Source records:
Start of Block

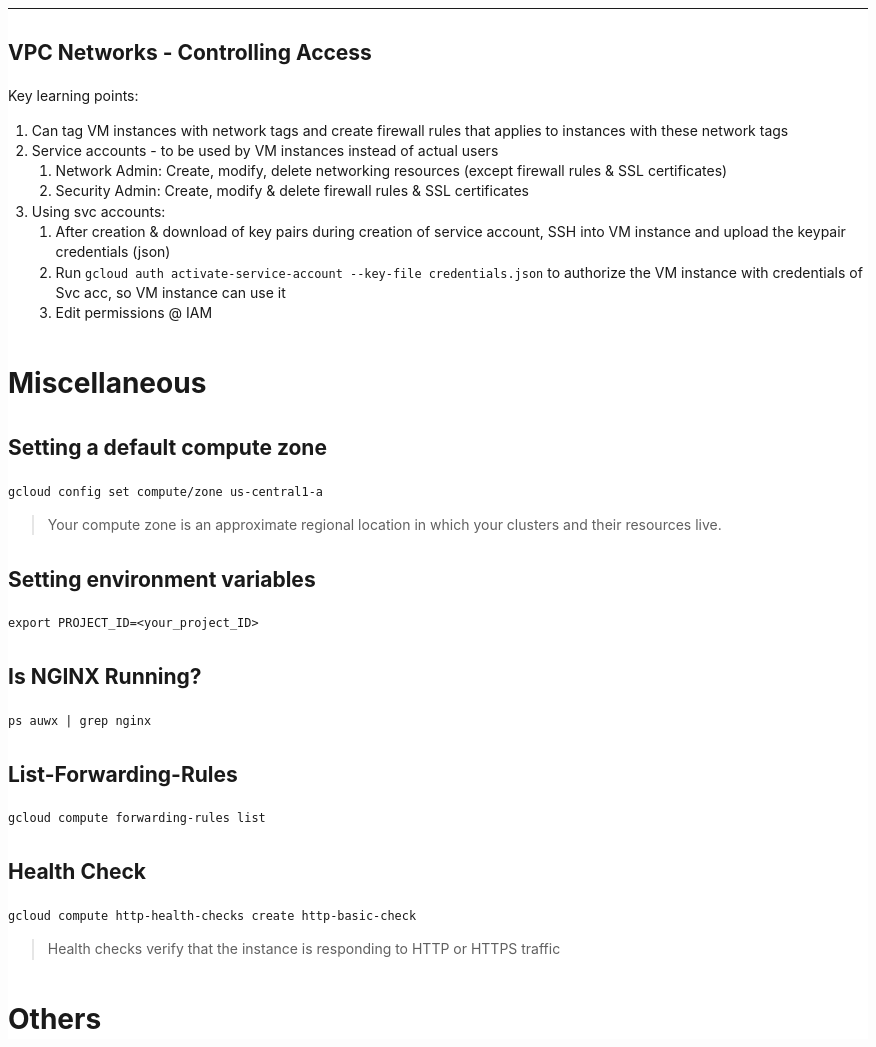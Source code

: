 
---
## VPC Networks - Controlling Access
Key learning points:
1. Can tag VM instances with network tags and create firewall rules that applies to instances with these network tags
2. Service accounts - to be used by VM instances instead of actual users
   1. Network Admin: Create, modify, delete networking resources (except firewall rules & SSL certificates)
   2. Security Admin: Create, modify & delete firewall rules & SSL certificates
3. Using svc accounts:
   1. After creation & download of key pairs during creation of service account, SSH into VM instance and upload the keypair credentials (json)
   2. Run `gcloud auth activate-service-account --key-file credentials.json` to authorize the VM instance with credentials of Svc acc, so VM instance can use it
   3. Edit permissions @ IAM


# Miscellaneous

## Setting a default compute zone
`gcloud config set compute/zone us-central1-a`
>Your compute zone is an approximate regional location in which your clusters and their resources live.

## Setting environment variables
```
export PROJECT_ID=<your_project_ID>
```
## Is NGINX Running?

```
ps auwx | grep nginx
```

## List-Forwarding-Rules
```
gcloud compute forwarding-rules list
```

## Health Check
```
gcloud compute http-health-checks create http-basic-check
```
>Health checks verify that the instance is responding to HTTP or HTTPS traffic


# Others
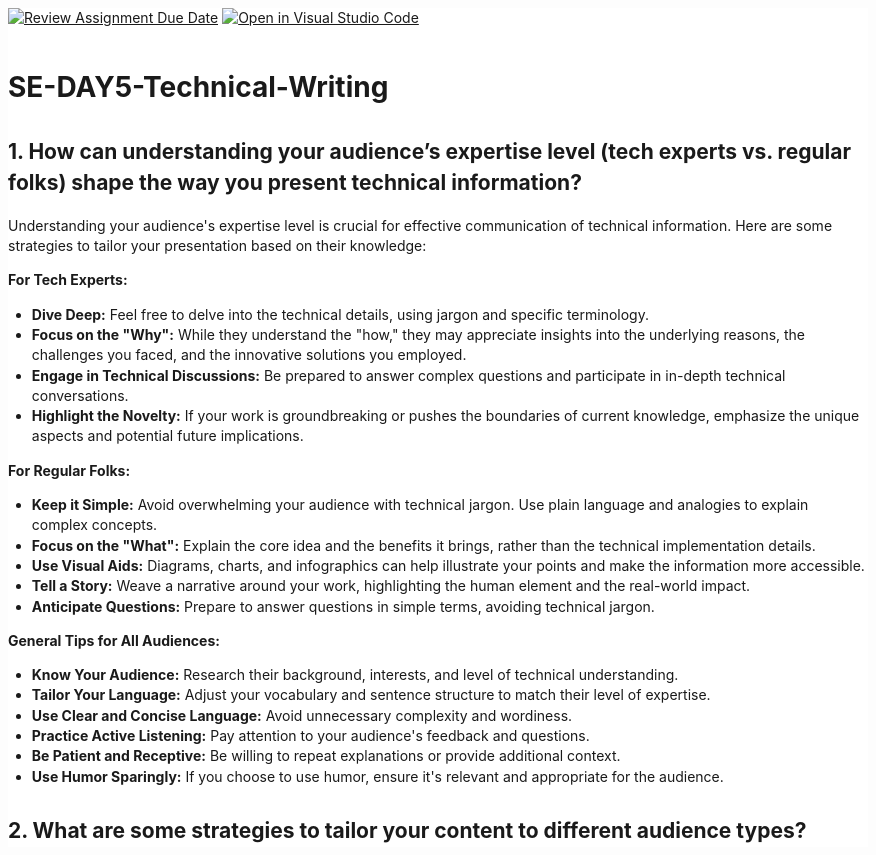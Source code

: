 [![Review Assignment Due Date](https://classroom.github.com/assets/deadline-readme-button-22041afd0340ce965d47ae6ef1cefeee28c7c493a6346c4f15d667ab976d596c.svg)](https://classroom.github.com/a/zsAR-pyY)
[![Open in Visual Studio Code](https://classroom.github.com/assets/open-in-vscode-2e0aaae1b6195c2367325f4f02e2d04e9abb55f0b24a779b69b11b9e10269abc.svg)](https://classroom.github.com/online_ide?assignment_repo_id=17018017&assignment_repo_type=AssignmentRepo)
# SE-DAY5-Technical-Writing
## 1. How can understanding your audience’s expertise level (tech experts vs. regular folks) shape the way you present technical information?
Understanding your audience's expertise level is crucial for effective communication of technical information. Here are some strategies to tailor your presentation based on their knowledge:

**For Tech Experts:**

* **Dive Deep:** Feel free to delve into the technical details, using jargon and specific terminology.
* **Focus on the "Why":** While they understand the "how," they may appreciate insights into the underlying reasons, the challenges you faced, and the innovative solutions you employed.
* **Engage in Technical Discussions:** Be prepared to answer complex questions and participate in in-depth technical conversations.
* **Highlight the Novelty:** If your work is groundbreaking or pushes the boundaries of current knowledge, emphasize the unique aspects and potential future implications.

**For Regular Folks:**

* **Keep it Simple:** Avoid overwhelming your audience with technical jargon. Use plain language and analogies to explain complex concepts.
* **Focus on the "What":** Explain the core idea and the benefits it brings, rather than the technical implementation details.
* **Use Visual Aids:** Diagrams, charts, and infographics can help illustrate your points and make the information more accessible.
* **Tell a Story:** Weave a narrative around your work, highlighting the human element and the real-world impact.
* **Anticipate Questions:** Prepare to answer questions in simple terms, avoiding technical jargon.

**General Tips for All Audiences:**

* **Know Your Audience:** Research their background, interests, and level of technical understanding.
* **Tailor Your Language:** Adjust your vocabulary and sentence structure to match their level of expertise.
* **Use Clear and Concise Language:** Avoid unnecessary complexity and wordiness.
* **Practice Active Listening:** Pay attention to your audience's feedback and questions.
* **Be Patient and Receptive:** Be willing to repeat explanations or provide additional context.
* **Use Humor Sparingly:** If you choose to use humor, ensure it's relevant and appropriate for the audience.

## 2. What are some strategies to tailor your content to different audience types?
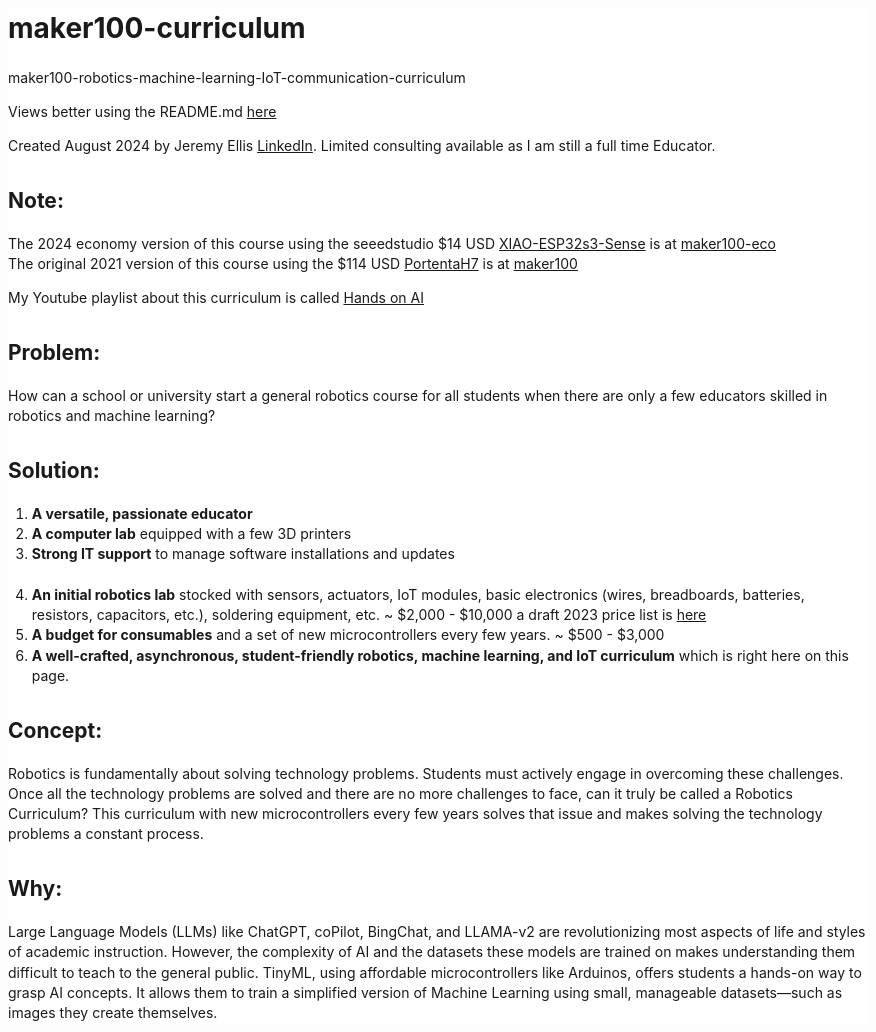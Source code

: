 


# maker100-curriculum
maker100-robotics-machine-learning-IoT-communication-curriculum

Views better using the README.md [here](README.md) 

Created August 2024 by Jeremy Ellis [LinkedIn](https://www.linkedin.com/in/jeremy-ellis-4237a9bb/). Limited consulting available as I am still a full time Educator.

## Note:   
The 2024 economy version of this course using the seeedstudio $14 USD [XIAO-ESP32s3-Sense](https://wiki.seeedstudio.com/xiao_esp32s3_getting_started/) is at [maker100-eco](https://github.com/hpssjellis/maker100-eco)   
The original 2021 version of this course using the $114 USD [PortentaH7](https://store-usa.arduino.cc/products/portenta-h7) is at  [maker100](https://github.com/hpssjellis/maker100)  

My Youtube playlist about this curriculum is called [Hands on AI](https://www.youtube.com/watch?v=VRmSbcegicc&list=PL57Dnr1H_egubQAOHaxkZnvfJDOztPtia&index=1)

## Problem: 
How can a school or university start a general robotics course for all students when there are only a few educators skilled in robotics and machine learning?

## Solution:

1. **A versatile, passionate educator**
2. **A computer lab** equipped with a few 3D printers
3. **Strong IT support** to manage software installations and updates <br><br>                                                                                                                                                                                                                                                                                                                                                                                               
4. **An initial robotics lab** stocked with sensors, actuators, IoT modules, basic electronics (wires, breadboards, batteries, resistors, capacitors, etc.), soldering equipment, etc. ~ $2,000 - $10,000 a draft 2023 price list is [here](https://github.com/hpssjellis/maker100-eco/blob/main/price-list-2024.md)
5. **A budget for consumables** and a set of new microcontrollers every few years. ~ $500 - $3,000
6. **A well-crafted, asynchronous, student-friendly robotics, machine learning, and IoT curriculum** which is right here on this page.

## Concept:   
Robotics is fundamentally about solving technology problems. Students must actively engage in overcoming these challenges. Once all the technology problems are solved and there are no more challenges to face, can it truly be called a Robotics Curriculum? This curriculum with new microcontrollers every few years solves that issue and makes solving the technology problems a constant process.

## Why:
Large Language Models (LLMs) like ChatGPT, coPilot, BingChat, and LLAMA-v2 are revolutionizing most aspects of life and styles of academic instruction. However, the complexity of AI and the datasets these models are trained on makes understanding them difficult to teach to the general public. TinyML, using affordable microcontrollers like Arduinos, offers students a hands-on way to grasp AI concepts. It allows them to train a simplified version of Machine Learning using small, manageable datasets—such as images they create themselves.
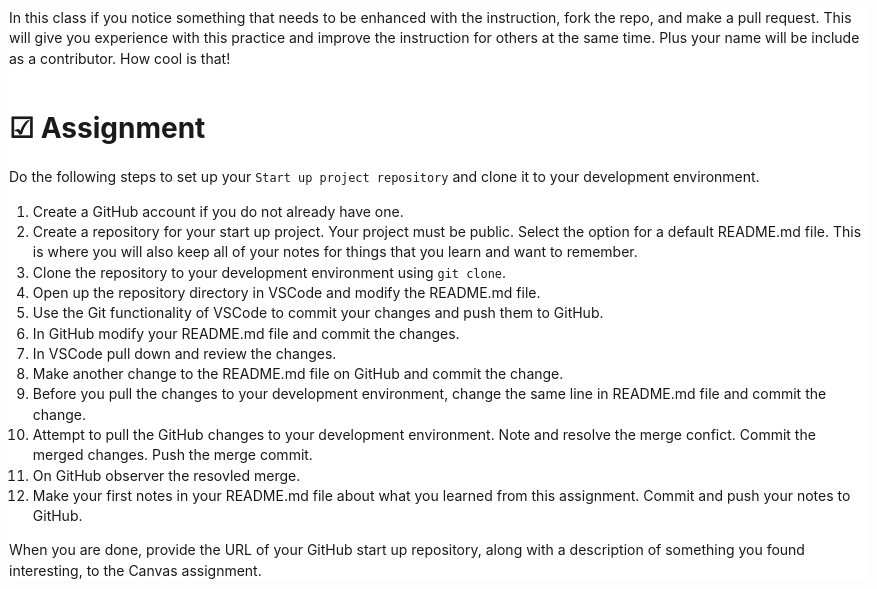 In this class if you notice something that needs to be enhanced with the instruction, fork the repo, and make a pull request. This will give you experience with this practice and improve the instruction for others at the same time. Plus your name will be include as a contributor. How cool is that!

# ☑ Assignment

Do the following steps to set up your `Start up project repository` and clone it to your development environment.

1. Create a GitHub account if you do not already have one.
1. Create a repository for your start up project. Your project must be public. Select the option for a default README.md file. This is where you will also keep all of your notes for things that you learn and want to remember.
1. Clone the repository to your development environment using `git clone`.
1. Open up the repository directory in VSCode and modify the README.md file.
1. Use the Git functionality of VSCode to commit your changes and push them to GitHub.
1. In GitHub modify your README.md file and commit the changes.
1. In VSCode pull down and review the changes.
1. Make another change to the README.md file on GitHub and commit the change.
1. Before you pull the changes to your development environment, change the same line in README.md file and commit the change.
1. Attempt to pull the GitHub changes to your development environment. Note and resolve the merge confict. Commit the merged changes. Push the merge commit.
1. On GitHub observer the resovled merge.
1. Make your first notes in your README.md file about what you learned from this assignment. Commit and push your notes to GitHub.

When you are done, provide the URL of your GitHub start up repository, along with a description of something you found interesting, to the Canvas assignment.
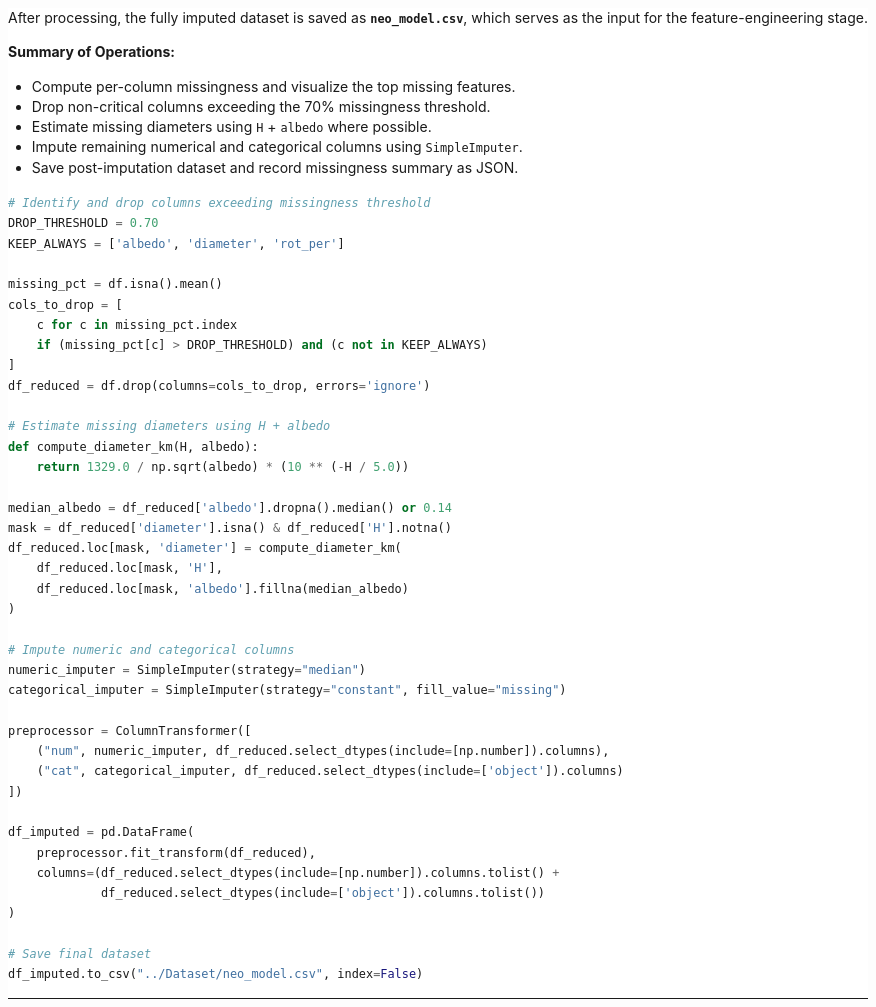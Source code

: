 After processing, the fully imputed dataset is saved as **`neo_model.csv`**, which serves as the input for the feature-engineering stage.

**Summary of Operations:**
- Compute per-column missingness and visualize the top missing features.  
- Drop non-critical columns exceeding the 70% missingness threshold.  
- Estimate missing diameters using `H` + `albedo` where possible.  
- Impute remaining numerical and categorical columns using `SimpleImputer`.  
- Save post-imputation dataset and record missingness summary as JSON.

```python
# Identify and drop columns exceeding missingness threshold
DROP_THRESHOLD = 0.70
KEEP_ALWAYS = ['albedo', 'diameter', 'rot_per']

missing_pct = df.isna().mean()
cols_to_drop = [
    c for c in missing_pct.index
    if (missing_pct[c] > DROP_THRESHOLD) and (c not in KEEP_ALWAYS)
]
df_reduced = df.drop(columns=cols_to_drop, errors='ignore')

# Estimate missing diameters using H + albedo
def compute_diameter_km(H, albedo):
    return 1329.0 / np.sqrt(albedo) * (10 ** (-H / 5.0))

median_albedo = df_reduced['albedo'].dropna().median() or 0.14
mask = df_reduced['diameter'].isna() & df_reduced['H'].notna()
df_reduced.loc[mask, 'diameter'] = compute_diameter_km(
    df_reduced.loc[mask, 'H'],
    df_reduced.loc[mask, 'albedo'].fillna(median_albedo)
)

# Impute numeric and categorical columns
numeric_imputer = SimpleImputer(strategy="median")
categorical_imputer = SimpleImputer(strategy="constant", fill_value="missing")

preprocessor = ColumnTransformer([
    ("num", numeric_imputer, df_reduced.select_dtypes(include=[np.number]).columns),
    ("cat", categorical_imputer, df_reduced.select_dtypes(include=['object']).columns)
])

df_imputed = pd.DataFrame(
    preprocessor.fit_transform(df_reduced),
    columns=(df_reduced.select_dtypes(include=[np.number]).columns.tolist() +
             df_reduced.select_dtypes(include=['object']).columns.tolist())
)

# Save final dataset
df_imputed.to_csv("../Dataset/neo_model.csv", index=False)
```
---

End of Block

Work to complete: Take the lines above starting at the one containing "## Setting a default compute zone" and ending at the one containing "[![Review Assignment Due", and print them again exactly, without pictures.

Solved problem:
## Setting a default compute zone
`gcloud config set compute/zone us-central1-a`
>Your compute zone is an approximate regional location in which your clusters and their resources live.

## Setting environment variables
```
export PROJECT_ID=<your_project_ID>
```
## Is NGINX Running?

```
ps auwx | grep nginx
```

## List-Forwarding-Rules
```
gcloud compute forwarding-rules list
```

## Health Check
```
gcloud compute http-health-checks create http-basic-check
```
>Health checks verify that the instance is responding to HTTP or HTTPS traffic


# Others
Source code

: [![Review Assignment Due Date](https://classroom.github.com/assets/deadline-readme-button-22041afd0340ce965d47ae6ef1cefeee28c7c493a6346c4f15d667ab976d596c.svg)](https://classroom.github.com/a/zsAR-pyY)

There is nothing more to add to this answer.